9 Il patrimonio della personalità del ricorrente può, cioè, dirsi già arricchito dalle esperienze di inserimento fin qui svolte in chiave di integrazione, rendendolo portatore di una vita privata altra e diversa da quella lasciata nel Paese di origine. Oltre all'inserimento così documentato occorre rilevare come il richiedente, in Italia, abbia il supporto oltreché della moglie, della propria sorella, stabilitasi alla Spezia insieme al marito ed ai tre figli. Sebbene in Albania lo stesso abbia ancora i genitori ed i fratelli, deve darsi prevalenza all'inserimento come sopra documentato e ai legami familiari presenti sul TN. Tutti questi elementi fanno propendere per il riconoscimento della protezione speciale.

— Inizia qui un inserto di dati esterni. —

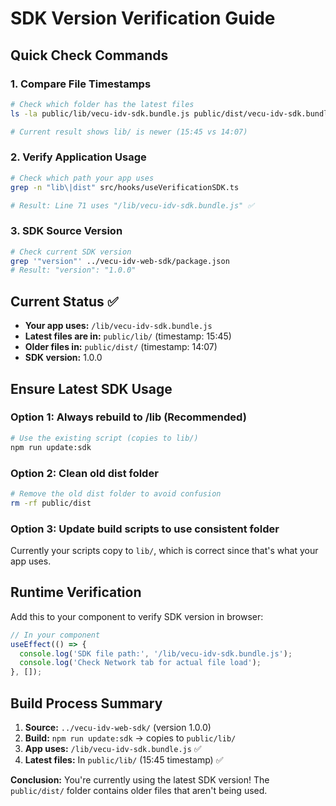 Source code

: # SDK Version Verification Guide

## Quick Check Commands

### 1. Compare File Timestamps
```bash
# Check which folder has the latest files
ls -la public/lib/vecu-idv-sdk.bundle.js public/dist/vecu-idv-sdk.bundle.js

# Current result shows lib/ is newer (15:45 vs 14:07)
```

### 2. Verify Application Usage
```bash
# Check which path your app uses
grep -n "lib\|dist" src/hooks/useVerificationSDK.ts

# Result: Line 71 uses "/lib/vecu-idv-sdk.bundle.js" ✅
```

### 3. SDK Source Version
```bash
# Check current SDK version
grep '"version"' ../vecu-idv-web-sdk/package.json
# Result: "version": "1.0.0"
```

## Current Status ✅

- **Your app uses:** `/lib/vecu-idv-sdk.bundle.js`
- **Latest files are in:** `public/lib/` (timestamp: 15:45)
- **Older files in:** `public/dist/` (timestamp: 14:07)
- **SDK version:** 1.0.0

## Ensure Latest SDK Usage

### Option 1: Always rebuild to /lib (Recommended)
```bash
# Use the existing script (copies to lib/)
npm run update:sdk
```

### Option 2: Clean old dist folder
```bash
# Remove the old dist folder to avoid confusion
rm -rf public/dist
```

### Option 3: Update build scripts to use consistent folder
Currently your scripts copy to `lib/`, which is correct since that's what your app uses.

## Runtime Verification

Add this to your component to verify SDK version in browser:

```typescript
// In your component
useEffect(() => {
  console.log('SDK file path:', '/lib/vecu-idv-sdk.bundle.js');
  console.log('Check Network tab for actual file load');
}, []);
```

## Build Process Summary

1. **Source:** `../vecu-idv-web-sdk/` (version 1.0.0)
2. **Build:** `npm run update:sdk` → copies to `public/lib/`
3. **App uses:** `/lib/vecu-idv-sdk.bundle.js` ✅
4. **Latest files:** In `public/lib/` (15:45 timestamp) ✅

**Conclusion:** You're currently using the latest SDK version! The `public/dist/` folder contains older files that aren't being used.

Comparando le situazioni, relative alla realtà di rimpatrio, con quella in cui risulta ormai inserito, si ritiene che possa essere ravvisata “un'effettiva e incolmabile sproporzione tra i contesti di vita nel godimento dei diritti fondamentali che sono presupposto indispensabile per una vita dignitosa” che renderebbe il forzato allontanamento dall'attuale positivo contesto di vita, contrario al diritto riconosciuto dall'art. 8 della Convenzione EDU. Solo per completezza, deve evidenziarsi che per il riconoscimento della protezione speciale ai sensi della seconda parte dell'art. 19 comma 1.1, nella particolare fattispecie della protezione speciale per integrazione sociale e familiare, applicabile al presente giudizio ratione temporis, non è necessaria la valutazione comparativa con la condizione del richiedente nel Paese di origine, secondo i principi elaborati dalla giurisprudenza di legittimità per il riconoscimento della protezione umanitaria, nemmeno nella forma della comparazione attenuata con proporzionalità inversa1. Il principio, già pacifico, è stato ribadito dalla Corte di Cassazione (Sez.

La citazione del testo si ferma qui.